Причина выяснилась вскоре - один русский офицер спросил Врангеля, не посчастливилось ли им часом схватить короля Швеции. Врангель ответил, что нет - это принц Вюртембергский, но видимо, никого не убедил. Макса отвели к ближайшему начальству, коим оказался бригадир Грепендорф, который, соблюдая все политесы, с почестями сопроводил его к царю.
Насколько я понял, в то, что в плен попал таки Карл, верили довольно долго. Своей участи принц ждал в ставке Меншикова - вместе с другими высшими офицерами, где вскоре оказался и Пипер. И Меншиков лично, отведя последнего за локоток в сторонку и постреливая глазенками на Макса, спросил, точно ли среди присутствующих не наблюдается короля. Видимо, отрицательный ответ Пипера развеял сомнения только теперь.
Ну а потом... Потом Макс вместе с прочими высокородными пленниками сдавал оружие лично царю, встав на колено. А еще позже - был приглашен на победный пир, церемониалом которого руководил Меншиков, на чью долю выпало разнимать ссорящихся и строить всем глазки (на радостях, что Петр простил ему грешки и даже нежно облобызал на публике, провозглашая, кто тут герой намбер ван х).
Меншиков получил указание лично позаботиться о комфорте принца.
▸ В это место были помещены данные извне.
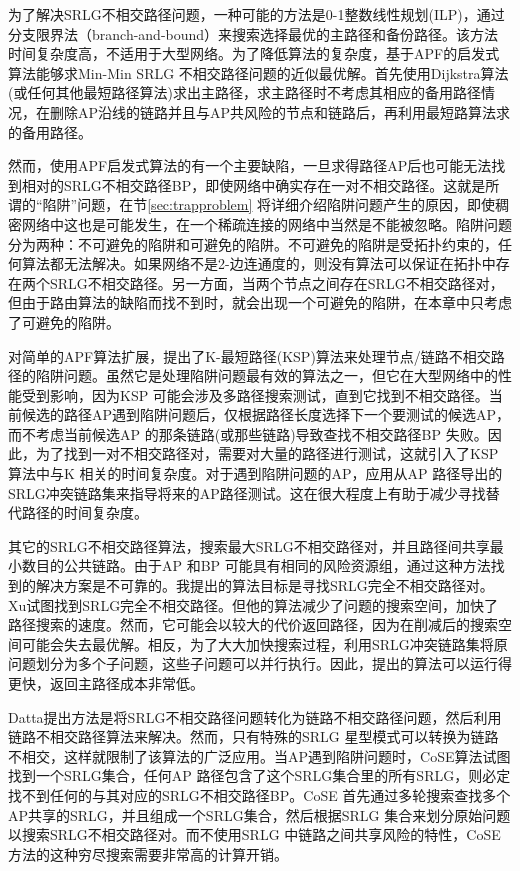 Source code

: 为了解决SRLG不相交路径问题，一种可能的方法是0-1整数线性规划(ILP)\cite{hu2003diverse}，通过分支限界法（branch-and-bound）来搜索选择最优的主路径和备份路径。该方法时间复杂度高，不适用于大型网络。为了降低算法的复杂度，基于APF的启发式算法能够求Min-Min SRLG 不相交路径问题的近似最优解。首先使用Dijkstra算法(或任何其他最短路径算法)求出主路径，求主路径时不考虑其相应的备用路径情况，在删除AP沿线的链路并且与AP共风险的节点和链路后，再利用最短路算法求的备用路径。

然而，使用APF启发式算法的有一个主要缺陷，一旦求得路径AP后也可能无法找到相对的SRLG不相交路径BP，即使网络中确实存在一对不相交路径。这就是所谓的“陷阱”问题，在节\ref{sec:trapproblem} 将详细介绍陷阱问题产生的原因，即使稠密网络中\cite{laborczi2001solving}这也是可能发生，在一个稀疏连接的网络中当然是不能被忽略。陷阱问题分为两种：不可避免的陷阱和可避免的陷阱。不可避免的陷阱是受拓扑约束的，任何算法都无法解决。如果网络不是2-边连通度的，则没有算法可以保证在拓扑中存在两个SRLG不相交路径。另一方面，当两个节点之间存在SRLG不相交路径对，但由于路由算法的缺陷而找不到时，就会出现一个可避免的陷阱，在本章中只考虑了可避免的陷阱。

对简单的APF算法扩展，提出了K-最短路径(KSP)算法来处理节点/链路不相交路径的陷阱问题。虽然它是处理陷阱问题最有效的算法之一，但它在大型网络中的性能受到影响，因为KSP 可能会涉及多路径搜索测试，直到它找到不相交路径。当前候选的路径AP遇到陷阱问题后，仅根据路径长度选择下一个要测试的候选AP，而不考虑当前候选AP 的那条链路(或那些链路)导致查找不相交路径BP 失败。因此，为了找到一对不相交路径对，需要对大量的路径进行测试，这就引入了KSP算法中与K 相关的时间复杂度。对于遇到陷阱问题的AP，应用从AP 路径导出的SRLG冲突链路集来指导将来的AP路径测试。这在很大程度上有助于减少寻找替代路径的时间复杂度。

其它的SRLG不相交路径算法\cite{rostami2012msdp,rostami2007cose,datta2008graph,xu2003new,todimala2004imsh}，搜索最大SRLG不相交路径对，并且路径间共享最小数目的公共链路。由于AP 和BP 可能具有相同的风险资源组，通过这种方法找到的解决方案是不可靠的。我提出的算法目标是寻找SRLG完全不相交路径对。Xu\cite{xu2003trap}试图找到SRLG完全不相交路径。但他的算法减少了问题的搜索空间，加快了路径搜索的速度。然而，它可能会以较大的代价返回路径，因为在削减后的搜索空间可能会失去最优解。相反，为了大大加快搜索过程，利用SRLG冲突链路集将原问题划分为多个子问题，这些子问题可以并行执行。因此，提出的算法可以运行得更快，返回主路径成本非常低。

Datta\cite{datta2008graph}提出方法是将SRLG不相交路径问题转化为链路不相交路径问题，然后利用链路不相交路径算法来解决。然而，只有特殊的SRLG 星型模式可以转换为链路不相交，这样就限制了该算法的广泛应用。当AP遇到陷阱问题时，CoSE\cite{rostami2007cose}算法试图找到一个SRLG集合，任何AP 路径包含了这个SRLG集合里的所有SRLG，则必定找不到任何的与其对应的SRLG不相交路径BP。CoSE 首先通过多轮搜索查找多个AP共享的SRLG，并且组成一个SRLG集合，然后根据SRLG 集合来划分原始问题以搜索SRLG不相交路径对。而不使用SRLG 中链路之间共享风险的特性，CoSE方法的这种穷尽搜索需要非常高的计算开销。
Макс получил собственную палатку с двуспальной кроватью, лошадей и человека в услужение. Разрешение на возвращение домой Макс получил через пару дней после сражения - опять же, через посредничество Меншикова. Возможно, речь шла так же о привлечении вюртембергских офицеров на русскую службу - но весьма вероятно и то, что милый молодой человек понравился Петру так же, как в свое время смог понравиться Карлу.
По пути домой, 29 июля, у Макса появились первые признаки лихорадки. Современники якобы отмечали, что симптомы были те же, что и у Карла накануне (он переболел чем-то похожим весной этого года, в начале осады Полтавы). Царь лично посещал принца, и, беспокоясь о его здоровье, приставил к нему врача. Начиная от Лубен Макс болел пять недель - и пошел на поправку, то есть в Киев он прибыл практически здоровым.
В Киеве, через неделю после прибытия, то есть в первых числах сентября, Макс расстался с Петром и Ко. Царь обеспечил ему наиболее комфортную дорогу, но через двое суток после отъезда принцу снова стало плохо, и к Острогу он был опять болен. Пришлось остановиться в Дубно (в этот момент с Максом были его офицеры Врангель и Хорд).
Макс понял, что умирает, и попросил прислать к нему лютеранского священника для последнего причастия. На вопрос оного о том, готов ли он умереть, принц ответил, что да, ибо все в этом мире имеет свой конец, и все когда-нибудь умрут. Затем, повернувшись к Врангелю, попросил передать Карлу тысячу благодарностей за все те милости, которые он изволил даровать своему другу. Так же он добавил, что если Богу угодно продлить жизнь короля - это ему только в радость. Затем Макс вспомнил о своей матери, попросив передать благодарность за ее верность и понимание, и заверения в том, что он не делал в своей жизни ничего такого, что противоречило бы совести и божьим заповедям.
За несколько часов до смерти он впал в беспамятство, во время которого без конца бредил и громко разговаривал с Карлом. Потом, не приходя в сознание и продолжая обращаться к королю, расплакался и умер. Было 25 сентября 1709 года, между третьим и четвертым часом утра.